YOUR INSTRUCTIONS:
Return, from the data below, each line that contains the word "guidWidgetPackage".

[Records from a dataset]

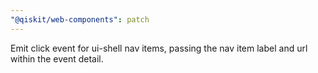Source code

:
 ```yaml
---
"@qiskit/web-components": patch
---
```


Emit click event for ui-shell nav items, passing the nav item label and url within the event detail.
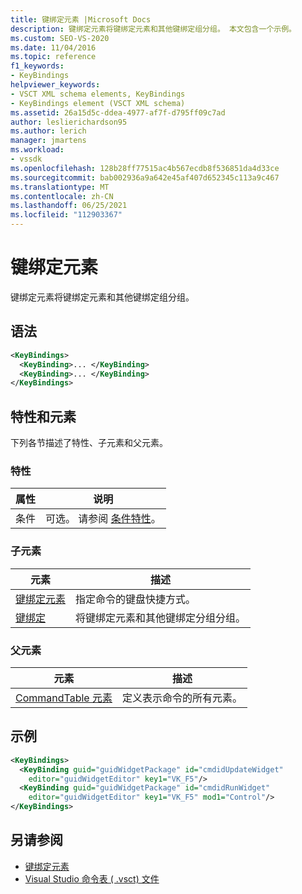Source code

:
 ```yaml
---
title: 键绑定元素 |Microsoft Docs
description: 键绑定元素将键绑定元素和其他键绑定组分组。 本文包含一个示例。
ms.custom: SEO-VS-2020
ms.date: 11/04/2016
ms.topic: reference
f1_keywords:
- KeyBindings
helpviewer_keywords:
- VSCT XML schema elements, KeyBindings
- KeyBindings element (VSCT XML schema)
ms.assetid: 26a15d5c-ddea-4977-af7f-d795ff09c7ad
author: leslierichardson95
ms.author: lerich
manager: jmartens
ms.workload:
- vssdk
ms.openlocfilehash: 128b28ff77515ac4b567ecdb8f536851da4d33ce
ms.sourcegitcommit: bab002936a9a642e45af407d652345c113a9c467
ms.translationtype: MT
ms.contentlocale: zh-CN
ms.lasthandoff: 06/25/2021
ms.locfileid: "112903367"
---
```

# <a name="keybindings-element"></a>键绑定元素
键绑定元素将键绑定元素和其他键绑定组分组。

## <a name="syntax"></a>语法

```xml
<KeyBindings>
  <KeyBinding>... </KeyBinding>
  <KeyBinding>... </KeyBinding>
</KeyBindings>
```

## <a name="attributes-and-elements"></a>特性和元素
 下列各节描述了特性、子元素和父元素。

### <a name="attributes"></a>特性

|属性|说明|
|---------------|-----------------|
|条件|可选。 请参阅 [条件特性](../extensibility/vsct-xml-schema-conditional-attributes.md)。|

### <a name="child-elements"></a>子元素

|元素|描述|
|-------------|-----------------|
|[键绑定元素](../extensibility/keybinding-element.md)|指定命令的键盘快捷方式。|
|[键绑定](../extensibility/keybindings-element.md)|将键绑定元素和其他键绑定分组分组。|

### <a name="parent-elements"></a>父元素

|元素|描述|
|-------------|-----------------|
|[CommandTable 元素](../extensibility/commandtable-element.md)|定义表示命令的所有元素。|

## <a name="example"></a>示例

```xml
<KeyBindings>
  <KeyBinding guid="guidWidgetPackage" id="cmdidUpdateWidget"
    editor="guidWidgetEditor" key1="VK_F5"/>
  <KeyBinding guid="guidWidgetPackage" id="cmdidRunWidget"
    editor="guidWidgetEditor" key1="VK_F5" mod1="Control"/>
</KeyBindings>
```

## <a name="see-also"></a>另请参阅
- [键绑定元素](../extensibility/keybinding-element.md)
- [Visual Studio 命令表 ( .vsct) 文件](../extensibility/internals/visual-studio-command-table-dot-vsct-files.md)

ANSWER SPACE:
  <KeyBinding guid="guidWidgetPackage" id="cmdidUpdateWidget"
  <KeyBinding guid="guidWidgetPackage" id="cmdidRunWidget"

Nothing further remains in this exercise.